Selon un rapport publié en novembre par Global Witness, une ONG spécialisée dans la lutte contre le pillage des ressources naturelles, l'exploitation du lithium en Afrique alimente la corruption, ne bénéficie pas aux économies des pays producteurs et cause des préjudices graves aux communautés locales. Ce rapport met en évidence les conséquences de l'exploitation du lithium dans les pays en développement, notamment la corruption politique qui l'accompagne.
Le rapport intitulé «A rush for Lithium in Africa risks fuelling corruption and failing citizens» s'appuie sur les enquêtes menées par Global Witness dans trois mines de lithium au Zimbabwe, en Namibie et en République Démocratique du Congo. Ecomine.cd s’intéresse sur le cas de la RDC.
Concernant le pays de Félix Tshisekedi, ce rapport révèle que les tentatives de développement du vaste gisement de lithium de Manono-Kitotolo sont entravées par un conflit concernant la propriété de la licence minière entre AVZ Minerals, une société minière junior cotée en Australie, et le conglomérat chinois Zijin Mining.
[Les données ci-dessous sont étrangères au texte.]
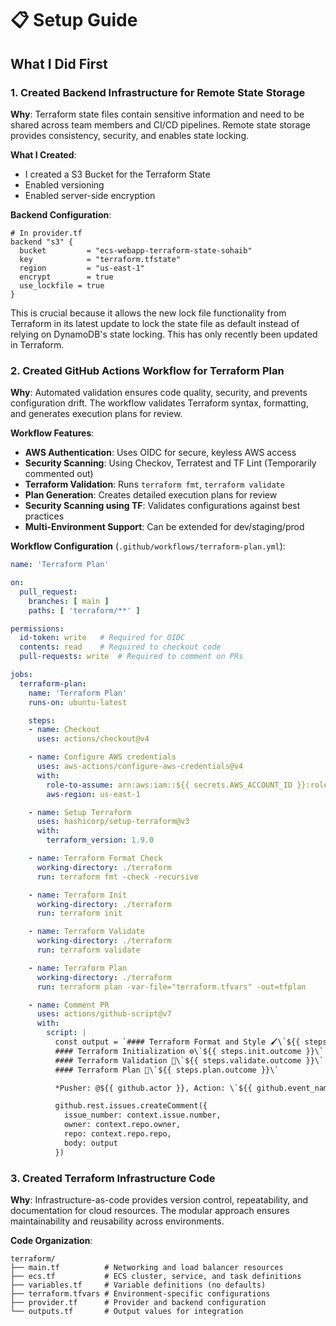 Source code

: # 📋 Setup Guide

## What I Did First

### 1. Created Backend Infrastructure for Remote State Storage

**Why**: Terraform state files contain sensitive information and need to be shared across team members and CI/CD pipelines. Remote state storage provides consistency, security, and enables state locking.

**What I Created**:
- I created a S3 Bucket for the Terraform State
- Enabled versioning
- Enabled server-side encryption

**Backend Configuration**:
```hcl
# In provider.tf
backend "s3" {
  bucket         = "ecs-webapp-terraform-state-sohaib"
  key            = "terraform.tfstate"
  region         = "us-east-1"
  encrypt        = true
  use_lockfile = true
}
```

This is crucial because it allows the new lock file functionality from Terraform in its latest update to lock the state file as default instead of relying on DynamoDB's state locking. This has only recently been updated in Terraform.

### 2. Created GitHub Actions Workflow for Terraform Plan

**Why**: Automated validation ensures code quality, security, and prevents configuration drift. The workflow validates Terraform syntax, formatting, and generates execution plans for review.

**Workflow Features**:
- **AWS Authentication**: Uses OIDC for secure, keyless AWS access
- **Security Scanning**: Using Checkov, Terratest and TF Lint (Temporarily commented out)
- **Terraform Validation**: Runs `terraform fmt`, `terraform validate`
- **Plan Generation**: Creates detailed execution plans for review
- **Security Scanning using TF**: Validates configurations against best practices
- **Multi-Environment Support**: Can be extended for dev/staging/prod

**Workflow Configuration** (`.github/workflows/terraform-plan.yml`):
```yaml
name: 'Terraform Plan'

on:
  pull_request:
    branches: [ main ]
    paths: [ 'terraform/**' ]

permissions:
  id-token: write   # Required for OIDC
  contents: read    # Required to checkout code
  pull-requests: write  # Required to comment on PRs

jobs:
  terraform-plan:
    name: 'Terraform Plan'
    runs-on: ubuntu-latest

    steps:
    - name: Checkout
      uses: actions/checkout@v4

    - name: Configure AWS credentials
      uses: aws-actions/configure-aws-credentials@v4
      with:
        role-to-assume: arn:aws:iam::${{ secrets.AWS_ACCOUNT_ID }}:role/GitHubActionsRole
        aws-region: us-east-1

    - name: Setup Terraform
      uses: hashicorp/setup-terraform@v3
      with:
        terraform_version: 1.9.0

    - name: Terraform Format Check
      working-directory: ./terraform
      run: terraform fmt -check -recursive

    - name: Terraform Init
      working-directory: ./terraform
      run: terraform init

    - name: Terraform Validate
      working-directory: ./terraform
      run: terraform validate

    - name: Terraform Plan
      working-directory: ./terraform
      run: terraform plan -var-file="terraform.tfvars" -out=tfplan

    - name: Comment PR
      uses: actions/github-script@v7
      with:
        script: |
          const output = `#### Terraform Format and Style 🖌\`${{ steps.fmt.outcome }}\`
          #### Terraform Initialization ⚙️\`${{ steps.init.outcome }}\`
          #### Terraform Validation 🤖\`${{ steps.validate.outcome }}\`
          #### Terraform Plan 📖\`${{ steps.plan.outcome }}\`

          *Pusher: @${{ github.actor }}, Action: \`${{ github.event_name }}\`*`;

          github.rest.issues.createComment({
            issue_number: context.issue.number,
            owner: context.repo.owner,
            repo: context.repo.repo,
            body: output
          })
```

### 3. Created Terraform Infrastructure Code

**Why**: Infrastructure-as-code provides version control, repeatability, and documentation for cloud resources. The modular approach ensures maintainability and reusability across environments.

**Code Organization**:
```
terraform/
├── main.tf          # Networking and load balancer resources
├── ecs.tf           # ECS cluster, service, and task definitions
├── variables.tf     # Variable definitions (no defaults)
├── terraform.tfvars # Environment-specific configurations
├── provider.tf      # Provider and backend configuration
└── outputs.tf       # Output values for integration
```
En 2022, une enquête réalisée par l'Inspection générale des finances (IGF), a révélé que Zijin Mining a acquis 30% des parties du projet Manono-Kitotolo auprès de la société minière publique La Cominière à un prix considérablement inférieur à sa véritable valeur. L'enquête a également révélé que la société chinoise aurait versé 1,6 million de dollars à un cabinet de conseil local appelé Focus Plaidoirie en tant que « commission » pour la transaction. Il a été précisé que ce cabinet appartiendrait à Lisette Kabanga, ancienne secrétaire adjointe chargée des relations extérieures du parti politique du président Félix Tshisekedi.
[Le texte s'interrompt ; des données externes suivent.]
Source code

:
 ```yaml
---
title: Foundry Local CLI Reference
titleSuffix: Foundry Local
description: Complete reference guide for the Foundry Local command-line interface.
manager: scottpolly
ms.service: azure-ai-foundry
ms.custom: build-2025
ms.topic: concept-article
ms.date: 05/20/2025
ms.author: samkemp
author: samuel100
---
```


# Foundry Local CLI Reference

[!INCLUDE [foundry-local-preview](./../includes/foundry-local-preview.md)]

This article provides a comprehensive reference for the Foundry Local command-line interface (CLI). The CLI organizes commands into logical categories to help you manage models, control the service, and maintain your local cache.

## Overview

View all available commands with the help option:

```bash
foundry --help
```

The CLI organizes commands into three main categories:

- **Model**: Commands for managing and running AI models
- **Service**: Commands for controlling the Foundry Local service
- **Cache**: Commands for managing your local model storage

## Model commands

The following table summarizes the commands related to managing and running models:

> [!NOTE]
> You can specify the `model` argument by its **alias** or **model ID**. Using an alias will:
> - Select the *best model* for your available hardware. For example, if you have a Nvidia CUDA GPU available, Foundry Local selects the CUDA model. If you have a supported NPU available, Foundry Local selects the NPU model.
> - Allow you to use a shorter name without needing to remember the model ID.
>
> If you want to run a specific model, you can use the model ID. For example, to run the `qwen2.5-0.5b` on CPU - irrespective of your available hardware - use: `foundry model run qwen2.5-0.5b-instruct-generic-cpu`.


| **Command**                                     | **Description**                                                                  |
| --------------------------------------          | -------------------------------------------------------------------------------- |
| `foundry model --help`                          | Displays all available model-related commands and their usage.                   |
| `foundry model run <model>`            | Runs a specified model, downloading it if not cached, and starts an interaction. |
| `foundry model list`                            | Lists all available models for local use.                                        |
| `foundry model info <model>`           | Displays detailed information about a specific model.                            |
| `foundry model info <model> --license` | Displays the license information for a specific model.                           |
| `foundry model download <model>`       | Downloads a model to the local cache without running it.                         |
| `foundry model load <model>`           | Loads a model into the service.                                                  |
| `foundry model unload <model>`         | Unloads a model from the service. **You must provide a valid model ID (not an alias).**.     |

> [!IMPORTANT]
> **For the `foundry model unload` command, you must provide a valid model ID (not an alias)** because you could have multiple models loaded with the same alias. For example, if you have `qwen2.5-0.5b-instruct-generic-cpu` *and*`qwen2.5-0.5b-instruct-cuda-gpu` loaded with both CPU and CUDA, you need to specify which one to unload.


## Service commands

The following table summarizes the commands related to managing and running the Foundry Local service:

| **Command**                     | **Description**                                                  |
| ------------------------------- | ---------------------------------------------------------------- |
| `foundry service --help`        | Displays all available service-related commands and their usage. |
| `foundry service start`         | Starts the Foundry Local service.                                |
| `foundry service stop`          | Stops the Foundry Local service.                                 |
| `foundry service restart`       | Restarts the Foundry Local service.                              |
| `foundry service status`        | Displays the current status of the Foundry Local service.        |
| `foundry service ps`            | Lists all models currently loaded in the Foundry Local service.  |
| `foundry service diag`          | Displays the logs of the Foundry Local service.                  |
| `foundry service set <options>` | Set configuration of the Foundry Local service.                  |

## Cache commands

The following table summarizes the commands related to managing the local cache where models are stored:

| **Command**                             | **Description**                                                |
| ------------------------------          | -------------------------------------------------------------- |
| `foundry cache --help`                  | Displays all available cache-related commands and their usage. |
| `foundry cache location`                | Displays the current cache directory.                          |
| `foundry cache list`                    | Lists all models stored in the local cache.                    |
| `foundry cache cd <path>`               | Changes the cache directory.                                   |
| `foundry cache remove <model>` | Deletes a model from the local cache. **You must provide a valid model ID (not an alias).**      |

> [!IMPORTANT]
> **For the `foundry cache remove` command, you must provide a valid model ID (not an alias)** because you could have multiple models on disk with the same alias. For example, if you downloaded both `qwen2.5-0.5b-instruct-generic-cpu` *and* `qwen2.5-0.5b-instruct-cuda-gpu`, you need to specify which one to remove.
Les enquêtes ont également révélé que les transactions complexes par lesquelles AVZ Minerals a acquis une part majoritaire dans le projet minier auraient rapporté plus de 20 millions de dollars à Dathomir Mining Resources, une société-écran détenue par des hommes d'affaires congolais. Certains de ces hommes d'affaires sont impliqués dans des scandales de corruption antérieurs sous le règne de l'ancien président Joseph Kabila. Cette société-écran avait pris le contrôle de la mine de lithium Manono-Kitotolo en 2016, en signant un contrat avec La Cominière en vertu duquel elle acceptait d'effectuer un paiement de 6 millions de dollars à la société minière d'État en plusieurs versements. Mais avant de devoir effectuer ce paiement, Dathomir Mining Resources a vendu sa participation à AVZ Minerals pour plus de 28 millions de dollars.
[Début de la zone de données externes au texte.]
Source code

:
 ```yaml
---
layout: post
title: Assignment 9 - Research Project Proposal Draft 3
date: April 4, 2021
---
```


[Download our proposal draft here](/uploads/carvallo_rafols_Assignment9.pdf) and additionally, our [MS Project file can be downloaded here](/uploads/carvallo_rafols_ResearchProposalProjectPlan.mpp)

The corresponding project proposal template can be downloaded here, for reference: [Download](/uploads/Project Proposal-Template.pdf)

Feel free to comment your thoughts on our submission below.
Alors que la demande mondiale de lithium devrait augmenter de six fois d'ici 2035, l'exploitation de ce minerai crucial en Afrique risque principalement de bénéficier aux compagnies minières étrangères et à des élites locales corrompues.
RDC : la ruée vers le lithium
Le lithium est un minéral crucial pour la transition énergétique. Il est principalement connu comme une composante de batterie des véhicules électriques. Certes, il a d’autres utilités. Par exemple, il peut aussi être utilisé lors de la création de batteries d’éoliennes, de panneaux solaires ou même pour les appareils électroniques. L’urgence climatique menant à un changement vert, le lithium va devenir très populaire et très payant pour ses différentes utilités. Depuis 2021, celui-ci a augmenté de 832 % dans le marché chinois. Or, il est prévu que pour 2040, la vente des voitures électriques va surpasser celle des véhicules à essence. Le pays qui s’implique le plus dans l’exploitation du lithium est la Chine. Plus de la moitié de la production mondiale de ce minerai serait faite par des entreprises chinoises.